DELİLLERİN DEĞERLENDİRİLMESİ VE GEREKÇE;
01.01.2019 tarihinde yürürlüğe giren ve 3/1/2011 tarihli ve 6102 sayılı Türk Ticaret Kanununun 5 inci maddesinden sonra gelmek üzere eklenen maddeye göre :
MADDE 5/A- (1) Bu Kanunun 4 üncü maddesinde ve diğer kanunlarda belirtilen ticari davalardan, konusu bir miktar paranın ödenmesi olan alacak ve tazminat talepleri hakkında dava açılmadan önce arabulucuya başvurulmuş olması dava şartıdır.
6325 sayılı Hukuk Uyuşmazlıklarında Arabuluculuk Kanununun 3 üncü maddesinin birinci fıkrasına eklenen cümle ile
“Dava şartı olarak arabuluculuk”
MADDE 18/A- (1) İlgili kanunlarda arabulucuya başvurulmuş olması dava şartı olarak kabul edilmiş ise arabuluculuk sürecine aşağıdaki hükümler uygulanır.

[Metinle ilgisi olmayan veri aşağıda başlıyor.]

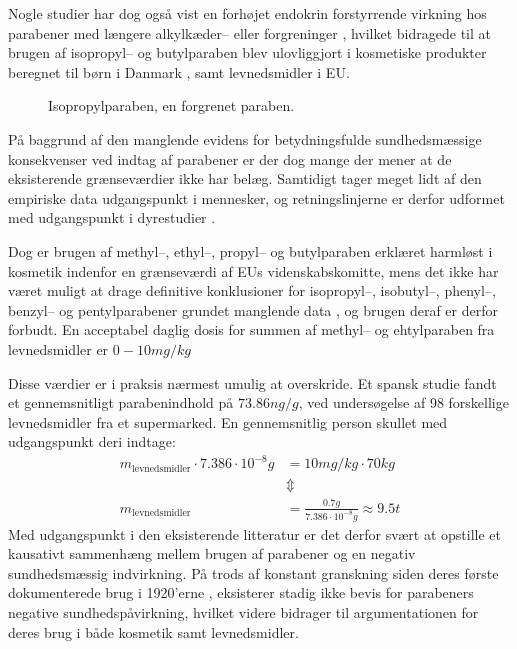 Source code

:     Nogle studier har dog også vist en forhøjet endokrin forstyrrende virkning hos parabener med længere alkylkæder-- eller forgreninger \parencite{Ebru2013}, hvilket bidragede til at brugen af isopropyl-- og butylparaben blev ulovliggjort i kosmetiske produkter beregnet til børn i Danmark \parencite{Milj2013}, samt levnedsmidler i EU.
    \begin{figure}[H]\centering
        \caption{Isopropylparaben, en forgrenet paraben.}
    \end{figure}
    På baggrund af den manglende evidens for betydningsfulde sundhedsmæssige konsekvenser ved indtag af parabener er der dog mange der mener at de eksisterende grænseværdier \parencite{Euro2011} ikke har belæg. Samtidigt tager meget lidt af den empiriske data udgangspunkt i mennesker, og retningslinjerne er derfor udformet med udgangspunkt i dyrestudier \parencite{Emma2016}.

    Dog er brugen af methyl--, ethyl--, propyl-- og butylparaben erklæret harmløst i kosmetik indenfor en grænseværdi af EUs videnskabskomitte, mens det ikke har været muligt at drage definitive konklusioner for isopropyl--, isobutyl--, phenyl--, benzyl-- og pentylparabener grundet manglende data \parencite{Henr2013}, og brugen deraf er derfor forbudt. En acceptabel daglig dosis for summen af methyl-- og ehtylparaben fra levnedsmidler er $0-10\si{mg\per kg}$

    Disse værdier er i praksis nærmest umulig at overskride. Et spansk studie \parencite{Yola2020} fandt et gennemsnitligt parabenindhold på $73.86\si{ng\per g}$, ved undersøgelse af 98 forskellige levnedsmidler fra et supermarked. En gennemsnitlig person skullet med udgangspunkt deri  indtage:
    \begin{align*}
        m_{\text{levnedsmidler}}\cdot 7.386 \cdot 10^{-8}\si{g}&=10\si{mg\per kg} \cdot 70\si{kg} \\
        &\Updownarrow \\
        m_{\text{levnedsmidler}}&=\frac{0.7\si{g}}{7.386\cdot 10^{-8}\si{g}}\approx 9.5\si{t}
    \end{align*}
    Med udgangspunkt i den eksisterende litteratur er det derfor svært at opstille et kausativt sammenhæng mellem brugen af parabener og en negativ sundhedsmæssig indvirkning. På trods af konstant granskning siden deres første dokumenterede brug i 1920'erne \parencite{Mary1984}, eksisterer stadig ikke bevis for parabeners negative sundhedspåvirkning, hvilket videre bidrager til argumentationen for deres brug i både kosmetik samt levnedsmidler. 

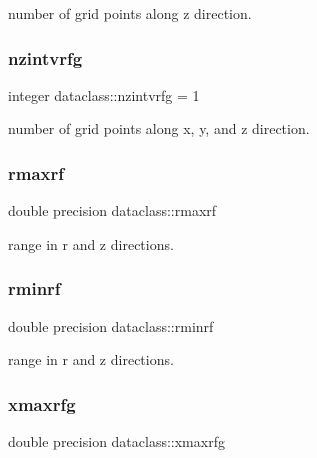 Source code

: number of grid points along z direction. 

\mbox{\label{namespacedataclass_a53f757bd562f34f7e8e6bb58606fc289}} 
\subsubsection{\texorpdfstring{nzintvrfg}{nzintvrfg}}
{\footnotesize\ttfamily integer dataclass\+::nzintvrfg = 1}



number of grid points along x, y, and z direction. 

\mbox{\label{namespacedataclass_a8ea08da279b20aa500095cba377a2de2}} 
\subsubsection{\texorpdfstring{rmaxrf}{rmaxrf}}
{\footnotesize\ttfamily double precision dataclass\+::rmaxrf}



range in r and z directions. 

\mbox{\label{namespacedataclass_aae1944e971e5c71db5d8f21afceb0935}} 
\subsubsection{\texorpdfstring{rminrf}{rminrf}}
{\footnotesize\ttfamily double precision dataclass\+::rminrf}



range in r and z directions. 

\mbox{\label{namespacedataclass_a32b5b26da65d1b3507a36c17029a18ae}} 
\subsubsection{\texorpdfstring{xmaxrfg}{xmaxrfg}}
{\footnotesize\ttfamily double precision dataclass\+::xmaxrfg}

(2) Davacı, arabuluculuk faaliyeti sonunda anlaşmaya varılamadığına ilişkin son tutanağın aslını veya arabulucu tarafından onaylanmış bir örneğini dava dilekçesine eklemek zorundadır. Bu zorunluluğa uyulmaması hâlinde mahkemece davacıya, son tutanağın bir haftalık kesin süre içinde mahkemeye sunulması gerektiği, aksi takdirde davanın usulden reddedileceği ihtarını içeren davetiye gönderilir. İhtarın gereği yerine getirilmez ise dava dilekçesi karşı tarafa tebliğe çıkarılmaksızın davanın usulden reddine karar verilir. Arabulucuya başvurulmadan dava açıldığının anlaşılması hâlinde herhangi bir işlem yapılmaksızın davanın, dava şartı yokluğu sebebiyle usulden reddine karar verilir.

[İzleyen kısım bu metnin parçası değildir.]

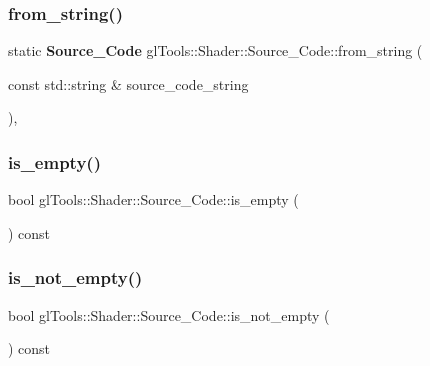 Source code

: \mbox{\label{classgl_tools_1_1_shader_1_1_source___code_a315251bdc1e2ced6842771dc6b9413e3}} 
\subsubsection{from\_string()}
{\footnotesize\ttfamily static \textbf{ Source\+\_\+\+Code} gl\+Tools\+::\+Shader\+::\+Source\+\_\+\+Code\+::from\+\_\+string (\begin{DoxyParamCaption}\item[{const std\+::string \&}]{source\+\_\+code\+\_\+string }\end{DoxyParamCaption})\hspace{0.3cm}{\ttfamily [inline]}, {\ttfamily [static]}}

\mbox{\label{classgl_tools_1_1_shader_1_1_source___code_acb291952620ad0823eabe8939536f123}} 
\subsubsection{is\_empty()}
{\footnotesize\ttfamily bool gl\+Tools\+::\+Shader\+::\+Source\+\_\+\+Code\+::is\+\_\+empty (\begin{DoxyParamCaption}{ }\end{DoxyParamCaption}) const\hspace{0.3cm}{\ttfamily [inline]}}

\mbox{\label{classgl_tools_1_1_shader_1_1_source___code_abc6c5dae70ca89082060bc6e220a5973}} 
\subsubsection{is\_not\_empty()}
{\footnotesize\ttfamily bool gl\+Tools\+::\+Shader\+::\+Source\+\_\+\+Code\+::is\+\_\+not\+\_\+empty (\begin{DoxyParamCaption}{ }\end{DoxyParamCaption}) const\hspace{0.3cm}{\ttfamily [inline]}}

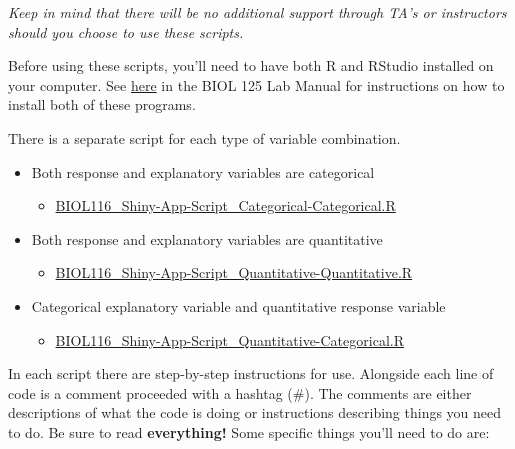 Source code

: \documentclass[
]{book}
\providecommand{\tightlist}{%
  \setlength{\itemsep}{0pt}\setlength{\parskip}{0pt}}
\begin{document}
\emph{Keep in mind that there will be no additional support through TA's or instructors should you choose to use these scripts.}

Before using these scripts, you'll need to have both R and RStudio installed on your computer. See \href{https://ubco-biology.github.io/BIOL-125-Lab-Manual/rmarkdown-and-rstudio.html}{here} in the BIOL 125 Lab Manual for instructions on how to install both of these programs.

There is a separate script for each type of variable combination.

\begin{itemize}
\tightlist
\item
  Both response and explanatory variables are categorical

  \begin{itemize}
  \tightlist
  \item
    \href{https://osf.io/download/pqjvx}{BIOL116\_Shiny-App-Script\_Categorical-Categorical.R}
  \end{itemize}
\item
  Both response and explanatory variables are quantitative

  \begin{itemize}
  \tightlist
  \item
    \href{https://osf.io/download/c285q}{BIOL116\_Shiny-App-Script\_Quantitative-Quantitative.R}
  \end{itemize}
\item
  Categorical explanatory variable and quantitative response variable

  \begin{itemize}
  \tightlist
  \item
    \href{https://osf.io/download/2npj5}{BIOL116\_Shiny-App-Script\_Quantitative-Categorical.R}
  \end{itemize}
\end{itemize}

In each script there are step-by-step instructions for use. Alongside each line of code is a comment proceeded with a hashtag (\#). The comments are either descriptions of what the code is doing or instructions describing things you need to do. Be sure to read \textbf{everything!}
Some specific things you'll need to do are:
\end{document}
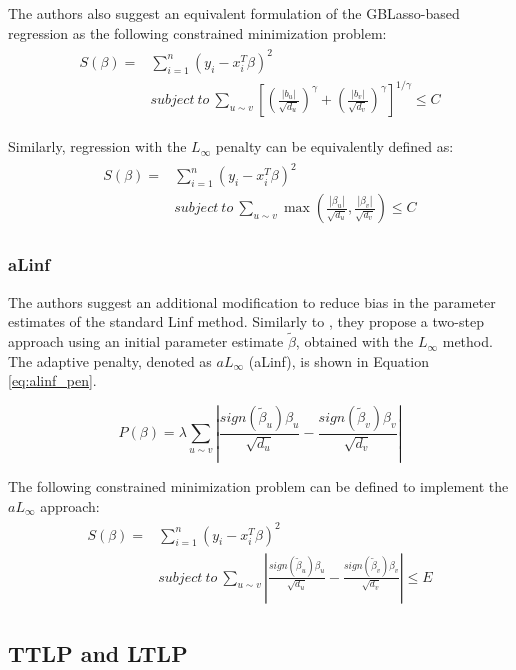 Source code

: The authors also suggest an equivalent formulation of the GBLasso-based regression as the following constrained minimization problem:
\begin{align} \label{eq:gblasso_constrained}
\begin{split}
S(\beta) = &\sum_{i=1}^{n} (y_i - x_i^T\beta)^2 \\ 
&subject\ to\ \sum_{u \sim v}
\left[\left(\frac{|b_u|}{\sqrt{d_u}}\right)^\gamma+
\left(\frac{|b_v|}{\sqrt{d_v}}\right)^\gamma\right]^{1/\gamma}\leq C
\end{split}
\end{align}

Similarly, regression with the $L_\infty$ penalty can be equivalently defined as:
\begin{align} \label{eq:linf_constrained}
\begin{split}
S(\beta) = &\sum_{i=1}^{n} (y_i - x_i^T\beta)^2 \\ 
&subject\ to\ \sum_{u \sim v}\max\left(\frac{|\beta_u|}{\sqrt{d_u}},\frac{|\beta_v|}{\sqrt{d_v}}\right)\leq C
\end{split}
\end{align}

\subsubsection{aLinf}
The authors suggest an additional modification to reduce bias in the parameter estimates of the standard Linf method. Similarly to \cite{li2010variable}, they propose a two-step approach using an initial parameter estimate $\tilde{\beta}$, obtained with the $L_\infty$ method. The adaptive penalty, denoted as $aL_\infty$ (aLinf), is shown in Equation \ref{eq:alinf_pen}.

\begin{equation} \label{eq:alinf_pen}
P(\beta) = \lambda\sum_{u \sim v}\left|\frac{sign(\tilde{\beta}_u)\beta_u}{\sqrt{d_u}}-\frac{sign(\tilde{\beta}_v)\beta_v}{\sqrt{d_v}}\right|
\end{equation}

The following constrained minimization problem can be defined to implement the $aL_\infty$ approach:
\begin{align} \label{eq:alinf_constrained}
\begin{split}
S(\beta) = &\sum_{i=1}^{n} (y_i - x_i^T\beta)^2 \\ 
&subject\ to\ \sum_{u \sim v}\left|\frac{sign(\tilde{\beta}_u)\beta_u}{\sqrt{d_u}}-\frac{sign(\tilde{\beta}_v)\beta_v}{\sqrt{d_v}}\right|\leq E
\end{split}
\end{align}


\subsection{TTLP and LTLP}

Dava; taraflar arasındaki ticari ilişki kapsamında, faturaya dayalı alacağın tahsili için yapılan icra takibine itirazın iptali ve icra inkar tazminatı istemine ilişkindir.
Tüm dosya kapsamı bir bütün olarak değerlendirildiğinde; davanın 22/11/2022 tarihinde açıldığı, dosya kapsamında ve Uyap kayıtlarında Arabuluculuk Son Tutanağının bulunmadığı, davacı tarafça arabulucuya başvurmadan eldeki davanın açıldığı, dava açıldıktan sonra arabulucuya başvurulmuş olmasının dahi sonucu değiştirmeyeceği anlaşıldığından 6325 sayılı Hukuk Uyuşmazlıklarında Arabuluculuk Kanununun m.l8/A-f.2 maddesi ile HMK’nın 114/2 ve 115/2.maddeleri gereğince davanın dava şartı yokluğu nedeni ile usulden reddine ilişkin aşağıdaki kararı vermek gerekmiştir.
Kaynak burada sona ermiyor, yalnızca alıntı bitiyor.